» ABOUT THIS EXERCISE: Beginning with the first line, retype exactly the records below up to and including the line with "Then, in another"; pictures do not belong in the copy.
BEGIN
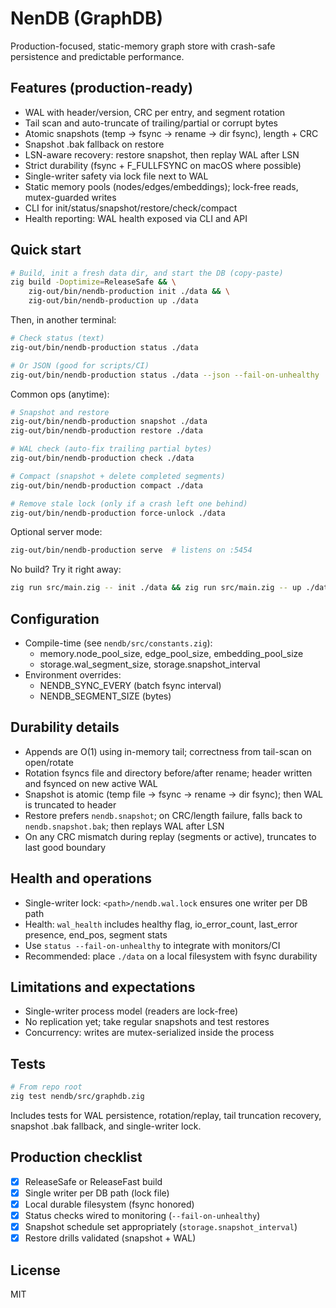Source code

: 
# NenDB (GraphDB)

Production-focused, static-memory graph store with crash-safe persistence and predictable performance.

## Features (production-ready)
- WAL with header/version, CRC per entry, and segment rotation
- Tail scan and auto-truncate of trailing/partial or corrupt bytes
- Atomic snapshots (temp → fsync → rename → dir fsync), length + CRC
- Snapshot .bak fallback on restore
- LSN-aware recovery: restore snapshot, then replay WAL after LSN
- Strict durability (fsync + F_FULLFSYNC on macOS where possible)
- Single-writer safety via lock file next to WAL
- Static memory pools (nodes/edges/embeddings); lock-free reads, mutex-guarded writes
- CLI for init/status/snapshot/restore/check/compact
- Health reporting: WAL health exposed via CLI and API

## Quick start

```bash
# Build, init a fresh data dir, and start the DB (copy-paste)
zig build -Doptimize=ReleaseSafe && \
    zig-out/bin/nendb-production init ./data && \
    zig-out/bin/nendb-production up ./data
```

Then, in another terminal:

```bash
# Check status (text)
zig-out/bin/nendb-production status ./data

# Or JSON (good for scripts/CI)
zig-out/bin/nendb-production status ./data --json --fail-on-unhealthy
```

Common ops (anytime):

```bash
# Snapshot and restore
zig-out/bin/nendb-production snapshot ./data
zig-out/bin/nendb-production restore ./data

# WAL check (auto-fix trailing partial bytes)
zig-out/bin/nendb-production check ./data

# Compact (snapshot + delete completed segments)
zig-out/bin/nendb-production compact ./data

# Remove stale lock (only if a crash left one behind)
zig-out/bin/nendb-production force-unlock ./data
```

Optional server mode:

```bash
zig-out/bin/nendb-production serve  # listens on :5454
```

No build? Try it right away:

```bash
zig run src/main.zig -- init ./data && zig run src/main.zig -- up ./data
```

## Configuration
- Compile-time (see `nendb/src/constants.zig`):
    - memory.node_pool_size, edge_pool_size, embedding_pool_size
    - storage.wal_segment_size, storage.snapshot_interval
- Environment overrides:
    - NENDB_SYNC_EVERY (batch fsync interval)
    - NENDB_SEGMENT_SIZE (bytes)

## Durability details
- Appends are O(1) using in-memory tail; correctness from tail-scan on open/rotate
- Rotation fsyncs file and directory before/after rename; header written and fsynced on new active WAL
- Snapshot is atomic (temp file → fsync → rename → dir fsync); then WAL is truncated to header
- Restore prefers `nendb.snapshot`; on CRC/length failure, falls back to `nendb.snapshot.bak`; then replays WAL after LSN
- On any CRC mismatch during replay (segments or active), truncates to last good boundary

## Health and operations
- Single-writer lock: `<path>/nendb.wal.lock` ensures one writer per DB path
- Health: `wal_health` includes healthy flag, io_error_count, last_error presence, end_pos, segment stats
- Use `status --fail-on-unhealthy` to integrate with monitors/CI
- Recommended: place `./data` on a local filesystem with fsync durability

## Limitations and expectations
- Single-writer process model (readers are lock-free)
- No replication yet; take regular snapshots and test restores
- Concurrency: writes are mutex-serialized inside the process

## Tests
```bash
# From repo root
zig test nendb/src/graphdb.zig
```
Includes tests for WAL persistence, rotation/replay, tail truncation recovery, snapshot .bak fallback, and single-writer lock.

## Production checklist
- [x] ReleaseSafe or ReleaseFast build
- [x] Single writer per DB path (lock file)
- [x] Local durable filesystem (fsync honored)
- [x] Status checks wired to monitoring (`--fail-on-unhealthy`)
- [x] Snapshot schedule set appropriately (`storage.snapshot_interval`)
- [x] Restore drills validated (snapshot + WAL)

## License
MIT
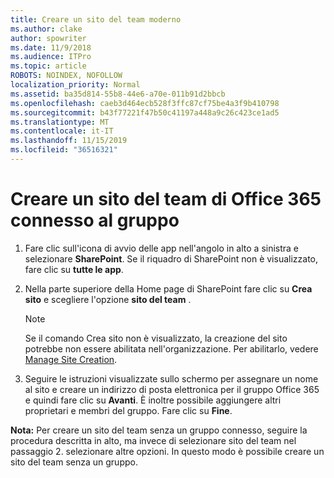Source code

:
 ```yaml
---
title: Creare un sito del team moderno
ms.author: clake
author: spowriter
ms.date: 11/9/2018
ms.audience: ITPro
ms.topic: article
ROBOTS: NOINDEX, NOFOLLOW
localization_priority: Normal
ms.assetid: ba35d814-55b8-44e6-a70e-011b91d2bbcb
ms.openlocfilehash: caeb3d464ecb528f3ffc87cf75be4a3f9b410798
ms.sourcegitcommit: b43f77221f47b50c41197a448a9c26c423ce1ad5
ms.translationtype: MT
ms.contentlocale: it-IT
ms.lasthandoff: 11/15/2019
ms.locfileid: "36516321"
---
```

# <a name="create-an-office-365-group-connected-team-site"></a>Creare un sito del team di Office 365 connesso al gruppo

1. Fare clic sull'icona di avvio delle app nell'angolo in alto a sinistra e selezionare **SharePoint**. Se il riquadro di SharePoint non è visualizzato, fare clic su **tutte le app**.
    
2. Nella parte superiore della Home page di SharePoint fare clic su **Crea sito** e scegliere l'opzione **sito del team** . 
    
    > [!NOTE]
    > Se il comando Crea sito non è visualizzato, la creazione del sito potrebbe non essere abilitata nell'organizzazione. Per abilitarlo, vedere [Manage Site Creation](https://go.microsoft.com/fwlink/?linkid=2009644). 
  
3. Seguire le istruzioni visualizzate sullo schermo per assegnare un nome al sito e creare un indirizzo di posta elettronica per il gruppo Office 365 e quindi fare clic su **Avanti**. È inoltre possibile aggiungere altri proprietari e membri del gruppo. Fare clic su **Fine**.
  
 **Nota:** Per creare un sito del team senza un gruppo connesso, seguire la procedura descritta in alto, ma invece di selezionare sito del team nel passaggio 2. selezionare altre opzioni. In questo modo è possibile creare un sito del team senza un gruppo. 
    

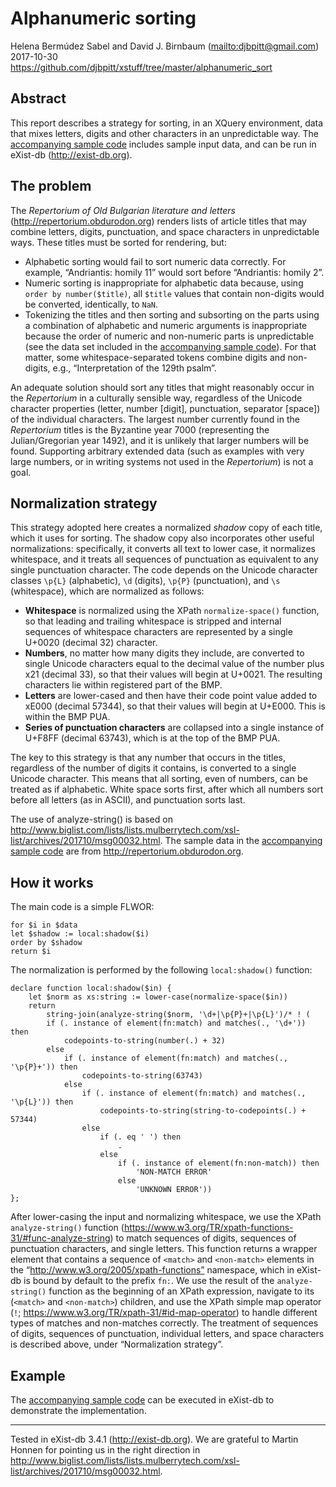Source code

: # Alphanumeric sorting

Helena Bermúdez Sabel and David J. Birnbaum (<mailto:djbpitt@gmail.com>)  
2017-10-30  
<https://github.com/djbpitt/xstuff/tree/master/alphanumeric_sort>

## Abstract

This report describes a strategy for sorting, in an XQuery environment, data that mixes letters, digits and other characters in an unpredictable way. The [accompanying sample code](alphanumeric_sort.xquery) includes sample input data, and can be run in eXist-db (<http://exist-db.org>).

## The problem

The _Repertorium of Old Bulgarian literature and letters_ (<http://repertorium.obdurodon.org>) renders lists of article titles that may combine letters, digits, punctuation, and space characters in unpredictable ways. These titles must be sorted for rendering, but:

* Alphabetic sorting would fail to sort numeric data correctly. For example, “Andriantis: homily 11” would sort before “Andriantis: homily 2”.
* Numeric sorting is inappropriate for alphabetic data because, using `order by number($title)`, all `$title` values that contain non-digits would be converted, identically, to `NaN`. 
* Tokenizing the titles and then sorting and subsorting on the parts using a combination of alphabetic and numeric arguments is inappropriate because the order of numeric and non-numeric parts is unpredictable (see the data set included in the [accompanying sample code](alphanumeric_sort.xquery)). For that matter, some whitespace-separated tokens combine digits and non-digits, e.g., “Interpretation of the 129th psalm”.

An adequate solution should sort any titles that might reasonably occur in the _Repertorium_ in a culturally sensible way, regardless of the Unicode character properties (letter, number [digit], punctuation, separator [space]) of the individual characters. The largest number currently found in the _Repertorium_ titles is the Byzantine year 7000 (representing the Julian/Gregorian year 1492), and it is unlikely that larger numbers will be found. Supporting arbitrary extended data (such as examples with very large numbers, or in writing systems not used in the _Repertorium_) is not a goal.

## Normalization strategy

This strategy adopted here creates a normalized _shadow_ copy of each title, which it uses for sorting. The shadow copy also incorporates other useful normalizations: specifically, it converts all text to lower case, it normalizes whitespace, and it treats all sequences of punctuation as equivalent to any single punctuation character. The code depends on the Unicode character classes `\p{L}` (alphabetic), `\d` (digits), `\p{P}` (punctuation), and `\s` (whitespace), which are normalized as follows:

* **Whitespace** is normalized using the XPath `normalize-space()` function, so that leading and trailing whitespace is stripped and internal sequences of whitespace characters are represented by a single U+0020 (decimal 32) character.
* **Numbers**, no matter how many digits they include, are converted to single Unicode characters equal to the decimal value of the number plus x21 (decimal 33), so that their values will begin at U+0021. The resulting characters lie within registered part of the BMP.
* **Letters** are lower-cased and then have their code point value added to xE000 (decimal 57344), so that their values will begin at U+E000. This is within the BMP PUA.
* **Series of punctuation characters** are collapsed into a single instance of U+F8FF (decimal 63743), which is at the top of the BMP PUA.

The key to this strategy is that any number that occurs in the titles, regardless of the number of digits it contains, is converted to a single Unicode character. This means that all sorting, even of numbers, can be treated as if alphabetic. White space sorts first, after which all numbers sort before all letters (as in ASCII), and punctuation sorts last. 

The use of analyze-string() is based on  
<http://www.biglist.com/lists/lists.mulberrytech.com/xsl-list/archives/201710/msg00032.html>.
The sample data in the [accompanying sample code](alphanumeric_sort.xquery) are from <http://repertorium.obdurodon.org>.

## How it works

The main code is a simple FLWOR:

```xquery
for $i in $data
let $shadow := local:shadow($i)
order by $shadow
return $i
```

The normalization is performed by the following `local:shadow()` function:

```xquery
declare function local:shadow($in) {
    let $norm as xs:string := lower-case(normalize-space($in))
    return
        string-join(analyze-string($norm, '\d+|\p{P}+|\p{L}')/* ! (
        if (. instance of element(fn:match) and matches(., '\d+')) then
            codepoints-to-string(number(.) + 32)
        else
            if (. instance of element(fn:match) and matches(., '\p{P}+')) then
                codepoints-to-string(63743)
            else
                if (. instance of element(fn:match) and matches(., '\p{L}')) then
                    codepoints-to-string(string-to-codepoints(.) + 57344)
                else
                    if (. eq ' ') then
                        .
                    else
                        if (. instance of element(fn:non-match)) then
                            'NON-MATCH ERROR'
                        else
                            'UNKNOWN ERROR'))
};
```

After lower-casing the input and normalizing whitespace, we use the XPath `analyze-string()` function (<https://www.w3.org/TR/xpath-functions-31/#func-analyze-string>) to match sequences of digits, sequences of punctuation characters, and single letters. This function returns a wrapper element that contains a sequence of `<match>` and `<non-match>` elements in the “http://www.w3.org/2005/xpath-functions” namespace, which in eXist-db is bound by default to the prefix `fn:`. We use the result of the `analyze-string()` function as the beginning of an XPath expression, navigate to its (`<match>` and `<non-match>`) children, and use the XPath simple map operator (`!`; <https://www.w3.org/TR/xpath-31/#id-map-operator>) to handle different types of matches and non-matches correctly. The treatment of sequences of digits, sequences of punctuation, individual letters, and space characters is described above, under “Normalization strategy”.

## Example

The [accompanying sample code](alphanumeric_sort.xquery) can be executed in eXist-db to demonstrate the implementation.
____

Tested in eXist-db 3.4.1 (<http://exist-db.org>). We are grateful to Martin Honnen for pointing us in the right direction in <http://www.biglist.com/lists/lists.mulberrytech.com/xsl-list/archives/201710/msg00032.html>.

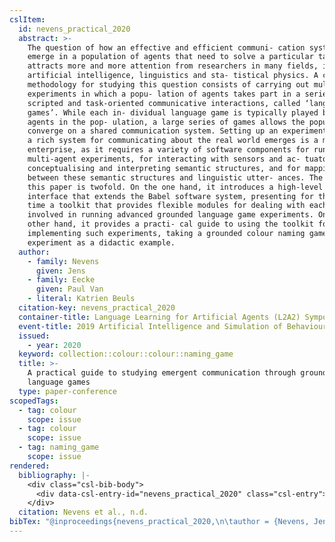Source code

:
 ```yaml
---
cslItem:
  id: nevens_practical_2020
  abstract: >-
    The question of how an effective and efficient communi- cation system can
    emerge in a population of agents that need to solve a particular task
    attracts more and more attention from researchers in many fields, including
    artificial intelligence, linguistics and sta- tistical physics. A common
    methodology for studying this question consists of carrying out multi-agent
    experiments in which a popu- lation of agents takes part in a series of
    scripted and task-oriented communicative interactions, called ‘language
    games’. While each in- dividual language game is typically played by two
    agents in the pop- ulation, a large series of games allows the population to
    converge on a shared communication system. Setting up an experiment in which
    a rich system for communicating about the real world emerges is a major
    enterprise, as it requires a variety of software components for running
    multi-agent experiments, for interacting with sensors and ac- tuators, for
    conceptualising and interpreting semantic structures, and for mapping
    between these semantic structures and linguistic utter- ances. The aim of
    this paper is twofold. On the one hand, it introduces a high-level robot
    interface that extends the Babel software system, presenting for the first
    time a toolkit that provides flexible modules for dealing with each subtask
    involved in running advanced grounded language game experiments. On the
    other hand, it provides a practi- cal guide to using the toolkit for
    implementing such experiments, taking a grounded colour naming game
    experiment as a didactic example.
  author:
    - family: Nevens
      given: Jens
    - family: Eecke
      given: Paul Van
    - literal: Katrien Beuls
  citation-key: nevens_practical_2020
  container-title: Language Learning for Artificial Agents (L2A2) Symposium
  event-title: 2019 Artificial Intelligence and Simulation of Behaviour (AISB) Convention.
  issued:
    - year: 2020
  keyword: collection::colour::colour::naming_game
  title: >-
    A practical guide to studying emergent communication through grounded
    language games
  type: paper-conference
scopedTags:
  - tag: colour
    scope: issue
  - tag: colour
    scope: issue
  - tag: naming_game
    scope: issue
rendered:
  bibliography: |-
    <div class="csl-bib-body">
      <div data-csl-entry-id="nevens_practical_2020" class="csl-entry">Nevens, J., Eecke, P. V., &#38; Katrien Beuls. n.d.. A practical guide to studying emergent communication through grounded language games. <i>Language Learning for Artificial Agents (L2A2) Symposium</i>. 2019 Artificial Intelligence and Simulation of Behaviour (AISB) Convention.</div>
    </div>
  citation: Nevens et al., n.d.
bibTex: "@inproceedings{nevens_practical_2020,\n\tauthor = {Nevens, Jens and Eecke, Paul Van and {Katrien Beuls}},\n\tbooktitle = {Language {Learning} for {Artificial} {Agents} ({L2A2}) {Symposium}},\n\ttitle = {A practical guide to studying emergent communication through grounded language games},\n}\n\n"
---
```

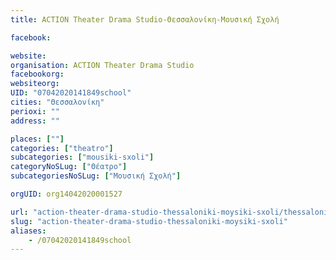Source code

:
 ```yaml
---
title: ACTION Theater Drama Studio-Θεσσαλονίκη-Μουσική Σχολή

facebook:

website:
organisation: ACTION Theater Drama Studio
facebookorg:
websiteorg:
UID: "07042020141849school"
cities: "Θεσσαλονίκη"
perioxi: ""
address: ""

places: [""]
categories: ["theatro"]
subcategories: ["mousiki-sxoli"]
categoryNoSLug: ["Θέατρο"]
subcategoriesNoSLug: ["Μουσική Σχολή"]

orgUID: org14042020001527

url: "action-theater-drama-studio-thessaloniki-moysiki-sxoli/thessaloniki//"
slug: "action-theater-drama-studio-thessaloniki-moysiki-sxoli"
aliases:
    - /07042020141849school
---
```






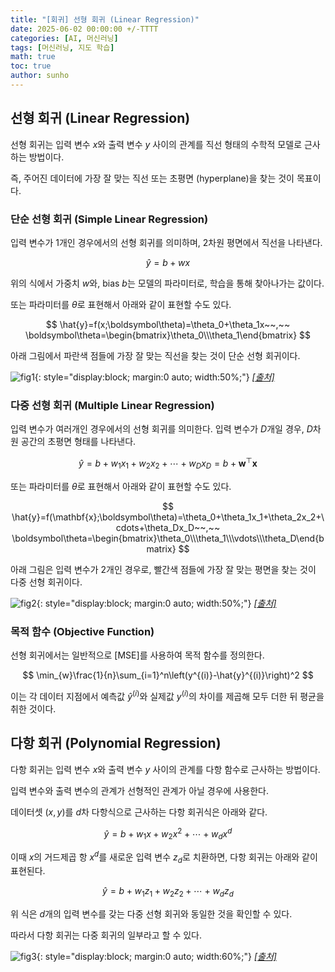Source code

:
 ```yaml
---
title: "[회귀] 선형 회귀 (Linear Regression)"
date: 2025-06-02 00:00:00 +/-TTTT
categories: [AI, 머신러닝]
tags: [머신러닝, 지도 학습]
math: true
toc: true
author: sunho
---
```


## 선형 회귀 (Linear Regression)

선형 회귀는 입력 변수 $x$와 출력 변수 $y$ 사이의 관계를 직선 형태의 수학적 모델로 근사하는 방법이다.

즉, 주어진 데이터에 가장 잘 맞는 직선 또는 초평면 (hyperplane)을 찾는 것이 목표이다.

### 단순 선형 회귀 (Simple Linear Regression)

입력 변수가 1개인 경우에서의 선형 회귀를 의미하며, 2차원 평면에서 직선을 나타낸다.

$$
\hat{y}=b+wx
$$

위의 식에서 가중치 $w$와, bias $b$는 모델의 파라미터로, 학습을 통해 찾아나가는 값이다.

또는 파라미터를 $\theta$로 표현해서 아래와 같이 표현할 수도 있다.

$$
\hat{y}=f(x;\boldsymbol\theta)=\theta_0+\theta_1x~~,~~
\boldsymbol\theta=\begin{bmatrix}\theta_0\\\theta_1\end{bmatrix}
$$

아래 그림에서 파란색 점들에 가장 잘 맞는 직선을 찾는 것이 단순 선형 회귀이다.

![fig1](ml/2-1.png){: style="display:block; margin:0 auto; width:50%;"}
_[[출처]](https://medium.datadriveninvestor.com/machine-learning-101-part-1-24835333d38a)_

### 다중 선형 회귀 (Multiple Linear Regression)

입력 변수가 여러개인 경우에서의 선형 회귀를 의미한다. 입력 변수가 $D$개일 경우, $D$차원 공간의 초평면 형태를 나타낸다.

$$
\hat{y}=b+w_1x_1+w_2x_2+\cdots+w_Dx_D=b+\mathbf{w}^\top\mathbf{x}
$$

또는 파라미터를 $\theta$로 표현해서 아래와 같이 표현할 수도 있다.

$$
\hat{y}=f(\mathbf{x};\boldsymbol\theta)=\theta_0+\theta_1x_1+\theta_2x_2+\cdots+\theta_Dx_D~~,~~
\boldsymbol\theta=\begin{bmatrix}\theta_0\\\theta_1\\\vdots\\\theta_D\end{bmatrix}
$$

아래 그림은 입력 변수가 2개인 경우로, 빨간색 점들에 가장 잘 맞는 평면을 찾는 것이 다중 선형 회귀이다.

![fig2](ml/2-2.png){: style="display:block; margin:0 auto; width:50%;"}
_[[출처]](https://monosandalos.tistory.com/71)_

### 목적 함수 (Objective Function)

선형 회귀에서는 일반적으로 [MSE]를 사용하여 목적 함수를 정의한다.

$$
\min_{w}\frac{1}{n}\sum_{i=1}^n\left(y^{(i)}-\hat{y}^{(i)}\right)^2
$$

이는 각 데이터 지점에서 예측값 $\hat{y}^{(i)}$와 실제값 $y^{(i)}$의 차이를 제곱해 모두 더한 뒤 평균을 취한 것이다.

## 다항 회귀 (Polynomial Regression)

다항 회귀는 입력 변수 $x$와 출력 변수 $y$ 사이의 관계를 다항 함수로 근사하는 방법이다.

입력 변수와 출력 변수의 관계가 선형적인 관계가 아닐 경우에 사용한다.

데이터셋 $(x,y)$를 $d$차 다항식으로 근사하는 다항 회귀식은 아래와 같다.

$$
\hat{y}=b+w_1x+w_2x^2+\cdots+w_dx^d
$$

이때 $x$의 거드제곱 항 $x^d$를 새로운 입력 변수 $z_d$로 치환하면, 다항 회귀는 아래와 같이 표현된다.

$$
\hat{y}=b+w_1z_1+w_2z_2+\cdots+w_dz_d
$$

위 식은 $d$개의 입력 변수를 갖는 다중 선형 회귀와 동일한 것을 확인할 수 있다.

따라서 다항 회귀는 다중 회귀의 일부라고 할 수 있다.

![fig3](ml/2-3.png){: style="display:block; margin:0 auto; width:60%;"}
_[[출처]](https://www.researchgate.net/figure/Figure-Different-variable-relationship-models_fig1_327423211)_
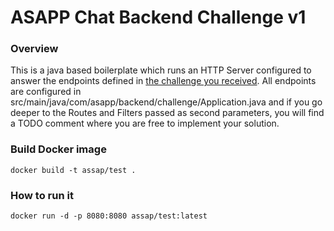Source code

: # ASAPP Chat Backend Challenge v1
### Overview
This is a java based boilerplate which runs an HTTP Server configured to answer the endpoints defined in 
[the challenge you received](https://asappinc.github.io/challenge-backend/).
All endpoints are configured in src/main/java/com/asapp/backend/challenge/Application.java and if you go deeper to the
Routes and Filters passed as second parameters, you will find a TODO comment where you are free to implement your solution.


### Build Docker image
```
docker build -t assap/test .  
```

### How to run it
```
docker run -d -p 8080:8080 assap/test:latest 
```

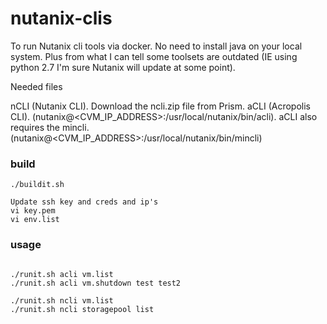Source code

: # nutanix-clis

To run Nutanix cli tools via docker. No need to install java on your local system. Plus from what I can tell some toolsets are outdated (IE using python 2.7 I'm sure Nutanix will update at some point).


Needed files

nCLI (Nutanix CLI). Download the ncli.zip file from Prism.
aCLI (Acropolis CLI). (nutanix@<CVM_IP_ADDRESS>:/usr/local/nutanix/bin/acli). aCLI also requires the mincli. (nutanix@<CVM_IP_ADDRESS>:/usr/local/nutanix/bin/mincli)


### build

```
./buildit.sh
```

```
Update ssh key and creds and ip's
vi key.pem
vi env.list
```

### usage

```

./runit.sh acli vm.list
./runit.sh acli vm.shutdown test test2

./runit.sh ncli vm.list
./runit.sh ncli storagepool list

```
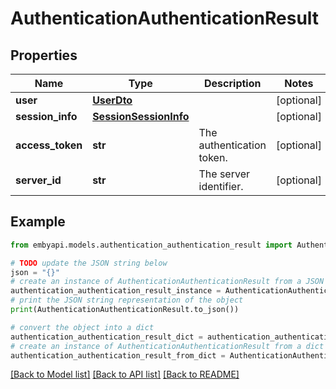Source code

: # AuthenticationAuthenticationResult


## Properties

Name | Type | Description | Notes
------------ | ------------- | ------------- | -------------
**user** | [**UserDto**](UserDto.md) |  | [optional] 
**session_info** | [**SessionSessionInfo**](SessionSessionInfo.md) |  | [optional] 
**access_token** | **str** | The authentication token. | [optional] 
**server_id** | **str** | The server identifier. | [optional] 

## Example

```python
from embyapi.models.authentication_authentication_result import AuthenticationAuthenticationResult

# TODO update the JSON string below
json = "{}"
# create an instance of AuthenticationAuthenticationResult from a JSON string
authentication_authentication_result_instance = AuthenticationAuthenticationResult.from_json(json)
# print the JSON string representation of the object
print(AuthenticationAuthenticationResult.to_json())

# convert the object into a dict
authentication_authentication_result_dict = authentication_authentication_result_instance.to_dict()
# create an instance of AuthenticationAuthenticationResult from a dict
authentication_authentication_result_from_dict = AuthenticationAuthenticationResult.from_dict(authentication_authentication_result_dict)
```
[[Back to Model list]](../README.md#documentation-for-models) [[Back to API list]](../README.md#documentation-for-api-endpoints) [[Back to README]](../README.md)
END
» TASK OUTPUT:
Source code

: 
# NenDB (GraphDB)

Production-focused, static-memory graph store with crash-safe persistence and predictable performance.

## Features (production-ready)
- WAL with header/version, CRC per entry, and segment rotation
- Tail scan and auto-truncate of trailing/partial or corrupt bytes
- Atomic snapshots (temp → fsync → rename → dir fsync), length + CRC
- Snapshot .bak fallback on restore
- LSN-aware recovery: restore snapshot, then replay WAL after LSN
- Strict durability (fsync + F_FULLFSYNC on macOS where possible)
- Single-writer safety via lock file next to WAL
- Static memory pools (nodes/edges/embeddings); lock-free reads, mutex-guarded writes
- CLI for init/status/snapshot/restore/check/compact
- Health reporting: WAL health exposed via CLI and API

## Quick start

```bash
# Build, init a fresh data dir, and start the DB (copy-paste)
zig build -Doptimize=ReleaseSafe && \
    zig-out/bin/nendb-production init ./data && \
    zig-out/bin/nendb-production up ./data
```

Then, in another terminal:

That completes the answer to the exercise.